- _DATA TO PROCESS_

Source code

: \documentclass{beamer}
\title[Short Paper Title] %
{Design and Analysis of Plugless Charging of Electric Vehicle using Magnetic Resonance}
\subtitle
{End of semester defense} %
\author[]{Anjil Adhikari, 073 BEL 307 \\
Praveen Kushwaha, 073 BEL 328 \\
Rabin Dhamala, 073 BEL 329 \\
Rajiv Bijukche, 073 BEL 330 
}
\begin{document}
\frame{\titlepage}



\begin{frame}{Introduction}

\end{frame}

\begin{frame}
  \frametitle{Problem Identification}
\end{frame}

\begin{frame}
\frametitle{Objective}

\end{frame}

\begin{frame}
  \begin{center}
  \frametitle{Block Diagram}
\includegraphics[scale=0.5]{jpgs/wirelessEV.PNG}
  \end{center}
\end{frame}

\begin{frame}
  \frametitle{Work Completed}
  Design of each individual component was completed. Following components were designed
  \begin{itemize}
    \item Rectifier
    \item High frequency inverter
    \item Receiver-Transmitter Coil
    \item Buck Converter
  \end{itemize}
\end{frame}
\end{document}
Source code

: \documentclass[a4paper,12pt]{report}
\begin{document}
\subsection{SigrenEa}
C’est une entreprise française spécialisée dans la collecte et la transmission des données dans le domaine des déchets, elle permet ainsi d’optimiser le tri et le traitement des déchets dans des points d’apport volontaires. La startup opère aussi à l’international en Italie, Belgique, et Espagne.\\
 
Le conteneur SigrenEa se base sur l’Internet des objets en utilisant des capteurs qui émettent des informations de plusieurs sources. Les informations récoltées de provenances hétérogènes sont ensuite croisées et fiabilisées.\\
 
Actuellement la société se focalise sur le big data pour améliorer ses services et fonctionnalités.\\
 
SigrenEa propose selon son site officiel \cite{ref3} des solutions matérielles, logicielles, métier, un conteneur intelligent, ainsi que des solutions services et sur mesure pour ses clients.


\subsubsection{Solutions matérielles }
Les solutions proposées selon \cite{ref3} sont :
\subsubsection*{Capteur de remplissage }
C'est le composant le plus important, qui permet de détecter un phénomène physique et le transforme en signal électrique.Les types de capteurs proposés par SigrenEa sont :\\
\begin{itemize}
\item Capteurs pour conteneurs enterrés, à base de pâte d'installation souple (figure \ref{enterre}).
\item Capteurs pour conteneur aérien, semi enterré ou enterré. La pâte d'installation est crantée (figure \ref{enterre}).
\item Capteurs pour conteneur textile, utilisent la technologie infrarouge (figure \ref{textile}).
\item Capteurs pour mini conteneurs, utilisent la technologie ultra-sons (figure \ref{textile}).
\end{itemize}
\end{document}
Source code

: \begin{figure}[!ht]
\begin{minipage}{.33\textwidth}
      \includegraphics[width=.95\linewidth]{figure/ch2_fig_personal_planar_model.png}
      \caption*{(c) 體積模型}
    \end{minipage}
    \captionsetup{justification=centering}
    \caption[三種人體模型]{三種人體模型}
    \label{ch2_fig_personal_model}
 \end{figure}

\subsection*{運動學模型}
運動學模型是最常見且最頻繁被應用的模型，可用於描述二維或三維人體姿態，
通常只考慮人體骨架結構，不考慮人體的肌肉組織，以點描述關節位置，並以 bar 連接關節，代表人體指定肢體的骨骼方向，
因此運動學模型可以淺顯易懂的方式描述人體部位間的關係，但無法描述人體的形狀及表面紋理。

- _TASK REQUIREMENTS_
Your answer must be the full listing, copied exactly.

- _ANSWER TO THE PROBLEM_
Source code

: \documentclass{beamer}
\title[Short Paper Title] %
{Design and Analysis of Plugless Charging of Electric Vehicle using Magnetic Resonance}
\subtitle
{End of semester defense} %
\author[]{Anjil Adhikari, 073 BEL 307 \\
Praveen Kushwaha, 073 BEL 328 \\
Rabin Dhamala, 073 BEL 329 \\
Rajiv Bijukche, 073 BEL 330 
}
\begin{document}
\frame{\titlepage}



\begin{frame}{Introduction}

\end{frame}

\begin{frame}
  \frametitle{Problem Identification}
\end{frame}

\begin{frame}
\frametitle{Objective}

\end{frame}

\begin{frame}
  \begin{center}
  \frametitle{Block Diagram}
\includegraphics[scale=0.5]{jpgs/wirelessEV.PNG}
  \end{center}
\end{frame}

\begin{frame}
  \frametitle{Work Completed}
  Design of each individual component was completed. Following components were designed
  \begin{itemize}
    \item Rectifier
    \item High frequency inverter
    \item Receiver-Transmitter Coil
    \item Buck Converter
  \end{itemize}
\end{frame}
\end{document}
Source code

: \documentclass[a4paper,12pt]{report}
\begin{document}
\subsection{SigrenEa}
C’est une entreprise française spécialisée dans la collecte et la transmission des données dans le domaine des déchets, elle permet ainsi d’optimiser le tri et le traitement des déchets dans des points d’apport volontaires. La startup opère aussi à l’international en Italie, Belgique, et Espagne.\\
 
Le conteneur SigrenEa se base sur l’Internet des objets en utilisant des capteurs qui émettent des informations de plusieurs sources. Les informations récoltées de provenances hétérogènes sont ensuite croisées et fiabilisées.\\
 
Actuellement la société se focalise sur le big data pour améliorer ses services et fonctionnalités.\\
 
SigrenEa propose selon son site officiel \cite{ref3} des solutions matérielles, logicielles, métier, un conteneur intelligent, ainsi que des solutions services et sur mesure pour ses clients.


\subsubsection{Solutions matérielles }
Les solutions proposées selon \cite{ref3} sont :
\subsubsection*{Capteur de remplissage }
C'est le composant le plus important, qui permet de détecter un phénomène physique et le transforme en signal électrique.Les types de capteurs proposés par SigrenEa sont :\\
\begin{itemize}
\item Capteurs pour conteneurs enterrés, à base de pâte d'installation souple (figure \ref{enterre}).
\item Capteurs pour conteneur aérien, semi enterré ou enterré. La pâte d'installation est crantée (figure \ref{enterre}).
\item Capteurs pour conteneur textile, utilisent la technologie infrarouge (figure \ref{textile}).
\item Capteurs pour mini conteneurs, utilisent la technologie ultra-sons (figure \ref{textile}).
\end{itemize}
\end{document}
Source code

: \begin{figure}[!ht]
\begin{minipage}{.33\textwidth}
      \includegraphics[width=.95\linewidth]{figure/ch2_fig_personal_planar_model.png}
      \caption*{(c) 體積模型}
    \end{minipage}
    \captionsetup{justification=centering}
    \caption[三種人體模型]{三種人體模型}
    \label{ch2_fig_personal_model}
 \end{figure}

\subsection*{運動學模型}
運動學模型是最常見且最頻繁被應用的模型，可用於描述二維或三維人體姿態，
通常只考慮人體骨架結構，不考慮人體的肌肉組織，以點描述關節位置，並以 bar 連接關節，代表人體指定肢體的骨骼方向，
因此運動學模型可以淺顯易懂的方式描述人體部位間的關係，但無法描述人體的形狀及表面紋理。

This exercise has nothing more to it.